__YOUR GOAL__. The expected output is exactly the lines below, starting at the line with "A more detailed" and ending at the line with "Preferably said body", both included; no other line belongs in it.

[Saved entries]
/---

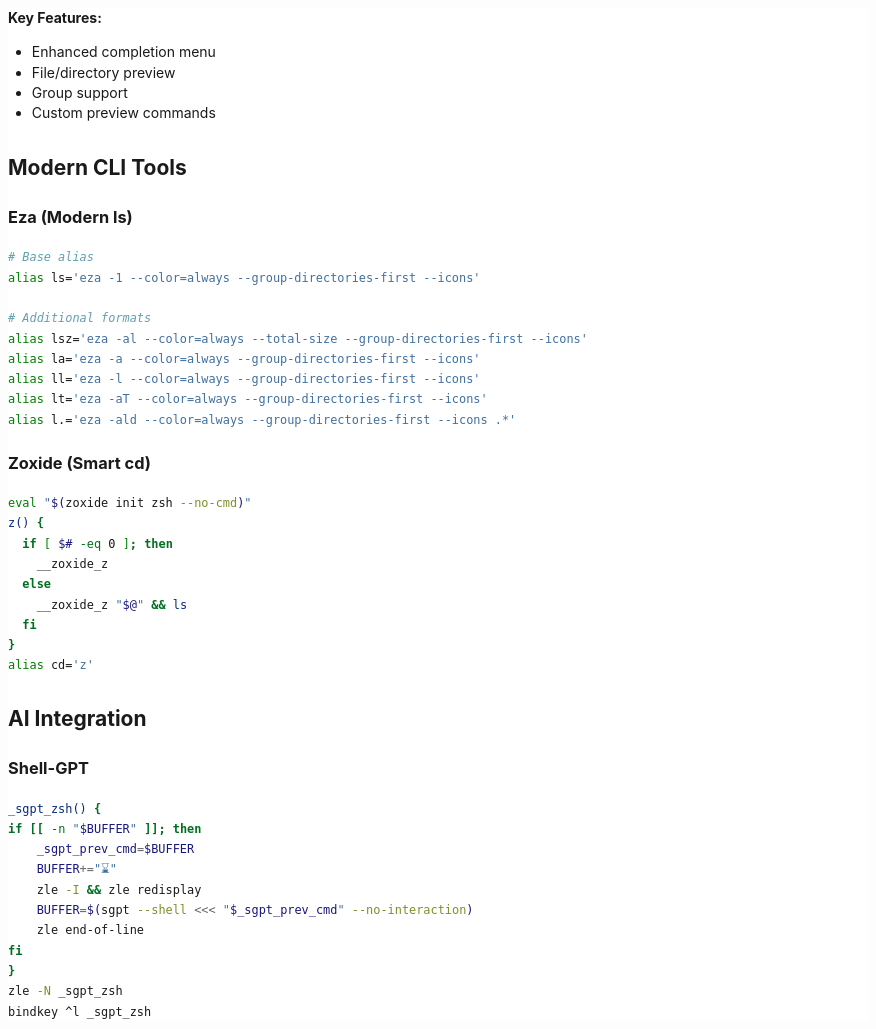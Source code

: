 **Key Features:**
- Enhanced completion menu
- File/directory preview
- Group support
- Custom preview commands

## Modern CLI Tools

### Eza (Modern ls)
```bash
# Base alias
alias ls='eza -1 --color=always --group-directories-first --icons'

# Additional formats
alias lsz='eza -al --color=always --total-size --group-directories-first --icons'
alias la='eza -a --color=always --group-directories-first --icons'
alias ll='eza -l --color=always --group-directories-first --icons'
alias lt='eza -aT --color=always --group-directories-first --icons'
alias l.='eza -ald --color=always --group-directories-first --icons .*'
```

### Zoxide (Smart cd)
```bash
eval "$(zoxide init zsh --no-cmd)"
z() {
  if [ $# -eq 0 ]; then
    __zoxide_z
  else
    __zoxide_z "$@" && ls
  fi
}
alias cd='z'
```

## AI Integration

### Shell-GPT
```bash
_sgpt_zsh() {
if [[ -n "$BUFFER" ]]; then
    _sgpt_prev_cmd=$BUFFER
    BUFFER+="⌛"
    zle -I && zle redisplay
    BUFFER=$(sgpt --shell <<< "$_sgpt_prev_cmd" --no-interaction)
    zle end-of-line
fi
}
zle -N _sgpt_zsh
bindkey ^l _sgpt_zsh
```
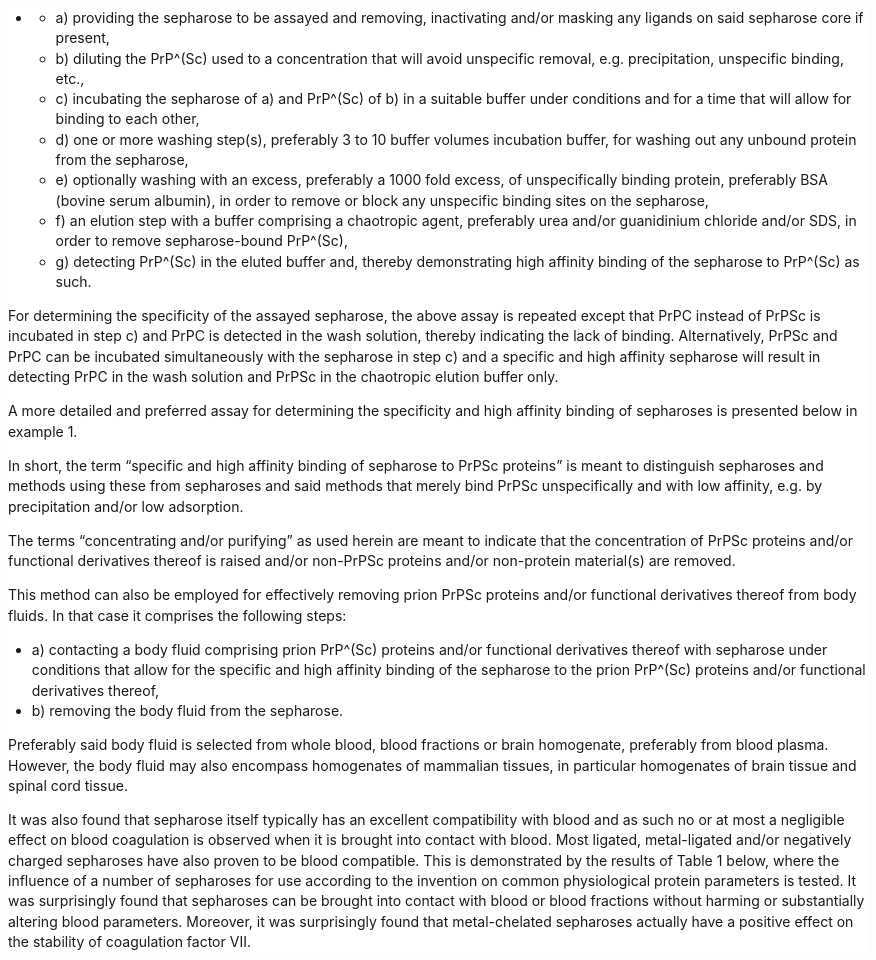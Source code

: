 
- - a) providing the sepharose to be assayed and removing, inactivating
    and/or masking any ligands on said sepharose core if present,
  - b) diluting the PrP^(Sc) used to a concentration that will avoid
    unspecific removal, e.g. precipitation, unspecific binding, etc.,
  - c) incubating the sepharose of a) and PrP^(Sc) of b) in a suitable
    buffer under conditions and for a time that will allow for binding
    to each other,
  - d) one or more washing step(s), preferably 3 to 10 buffer volumes
    incubation buffer, for washing out any unbound protein from the
    sepharose,
  - e) optionally washing with an excess, preferably a 1000 fold excess,
    of unspecifically binding protein, preferably BSA (bovine serum
    albumin), in order to remove or block any unspecific binding sites
    on the sepharose,
  - f) an elution step with a buffer comprising a chaotropic agent,
    preferably urea and/or guanidinium chloride and/or SDS, in order to
    remove sepharose-bound PrP^(Sc),
  - g) detecting PrP^(Sc) in the eluted buffer and, thereby
    demonstrating high affinity binding of the sepharose to PrP^(Sc) as
    such.

For determining the specificity of the assayed sepharose, the above assay is repeated except that PrPC instead of PrPSc is incubated in step c) and PrPC is detected in the wash solution, thereby indicating the lack of binding. Alternatively, PrPSc and PrPC can be incubated simultaneously with the sepharose in step c) and a specific and high affinity sepharose will result in detecting PrPC in the wash solution and PrPSc in the chaotropic elution buffer only.

A more detailed and preferred assay for determining the specificity and high affinity binding of sepharoses is presented below in example 1.

In short, the term “specific and high affinity binding of sepharose to PrPSc proteins” is meant to distinguish sepharoses and methods using these from sepharoses and said methods that merely bind PrPSc unspecifically and with low affinity, e.g. by precipitation and/or low adsorption.

The terms “concentrating and/or purifying” as used herein are meant to indicate that the concentration of PrPSc proteins and/or functional derivatives thereof is raised and/or non-PrPSc proteins and/or non-protein material(s) are removed.

This method can also be employed for effectively removing prion PrPSc proteins and/or functional derivatives thereof from body fluids. In that case it comprises the following steps:


- a) contacting a body fluid comprising prion PrP^(Sc) proteins and/or
  functional derivatives thereof with sepharose under conditions that
  allow for the specific and high affinity binding of the sepharose to
  the prion PrP^(Sc) proteins and/or functional derivatives thereof,
- b) removing the body fluid from the sepharose.

Preferably said body fluid is selected from whole blood, blood fractions or brain homogenate, preferably from blood plasma. However, the body fluid may also encompass homogenates of mammalian tissues, in particular homogenates of brain tissue and spinal cord tissue.

It was also found that sepharose itself typically has an excellent compatibility with blood and as such no or at most a negligible effect on blood coagulation is observed when it is brought into contact with blood. Most ligated, metal-ligated and/or negatively charged sepharoses have also proven to be blood compatible. This is demonstrated by the results of Table 1 below, where the influence of a number of sepharoses for use according to the invention on common physiological protein parameters is tested. It was surprisingly found that sepharoses can be brought into contact with blood or blood fractions without harming or substantially altering blood parameters. Moreover, it was surprisingly found that metal-chelated sepharoses actually have a positive effect on the stability of coagulation factor VII.
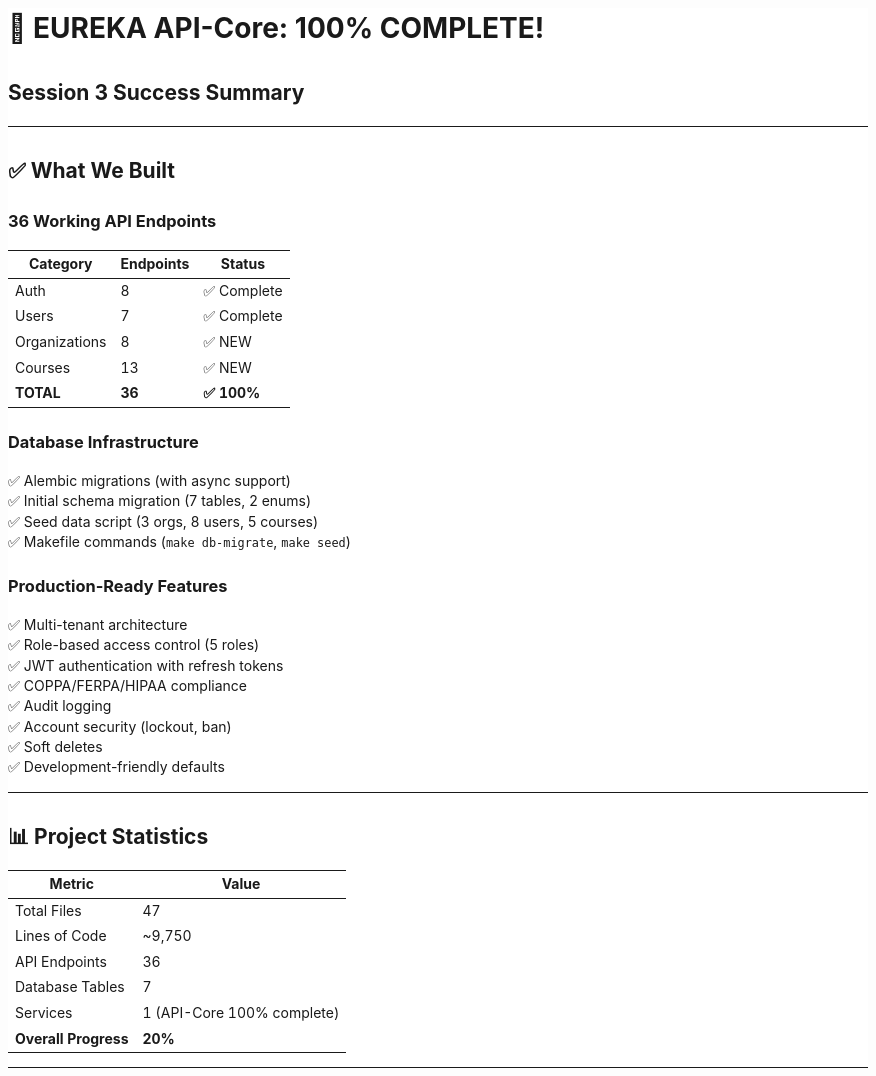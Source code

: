 # 🎉 EUREKA API-Core: 100% COMPLETE!

## Session 3 Success Summary

---

## ✅ **What We Built**

### **36 Working API Endpoints** 

| Category | Endpoints | Status |
|----------|-----------|--------|
| Auth | 8 | ✅ Complete |
| Users | 7 | ✅ Complete |
| Organizations | 8 | ✅ NEW |
| Courses | 13 | ✅ NEW |
| **TOTAL** | **36** | **✅ 100%** |

### **Database Infrastructure**

✅ Alembic migrations (with async support)  
✅ Initial schema migration (7 tables, 2 enums)  
✅ Seed data script (3 orgs, 8 users, 5 courses)  
✅ Makefile commands (`make db-migrate`, `make seed`)  

### **Production-Ready Features**

✅ Multi-tenant architecture  
✅ Role-based access control (5 roles)  
✅ JWT authentication with refresh tokens  
✅ COPPA/FERPA/HIPAA compliance  
✅ Audit logging  
✅ Account security (lockout, ban)  
✅ Soft deletes  
✅ Development-friendly defaults  

---

## 📊 **Project Statistics**

| Metric | Value |
|--------|-------|
| Total Files | 47 |
| Lines of Code | ~9,750 |
| API Endpoints | 36 |
| Database Tables | 7 |
| Services | 1 (API-Core 100% complete) |
| **Overall Progress** | **20%** |

---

\---

__EXERCISE RESPONSE__.
A more detailed and preferred assay for determining the specificity and high affinity binding of sepharoses is presented below in example 1.

In short, the term “specific and high affinity binding of sepharose to PrPSc proteins” is meant to distinguish sepharoses and methods using these from sepharoses and said methods that merely bind PrPSc unspecifically and with low affinity, e.g. by precipitation and/or low adsorption.

The terms “concentrating and/or purifying” as used herein are meant to indicate that the concentration of PrPSc proteins and/or functional derivatives thereof is raised and/or non-PrPSc proteins and/or non-protein material(s) are removed.

This method can also be employed for effectively removing prion PrPSc proteins and/or functional derivatives thereof from body fluids. In that case it comprises the following steps:


- a) contacting a body fluid comprising prion PrP^(Sc) proteins and/or
  functional derivatives thereof with sepharose under conditions that
  allow for the specific and high affinity binding of the sepharose to
  the prion PrP^(Sc) proteins and/or functional derivatives thereof,
- b) removing the body fluid from the sepharose.

Preferably said body fluid is selected from whole blood, blood fractions or brain homogenate, preferably from blood plasma. However, the body fluid may also encompass homogenates of mammalian tissues, in particular homogenates of brain tissue and spinal cord tissue.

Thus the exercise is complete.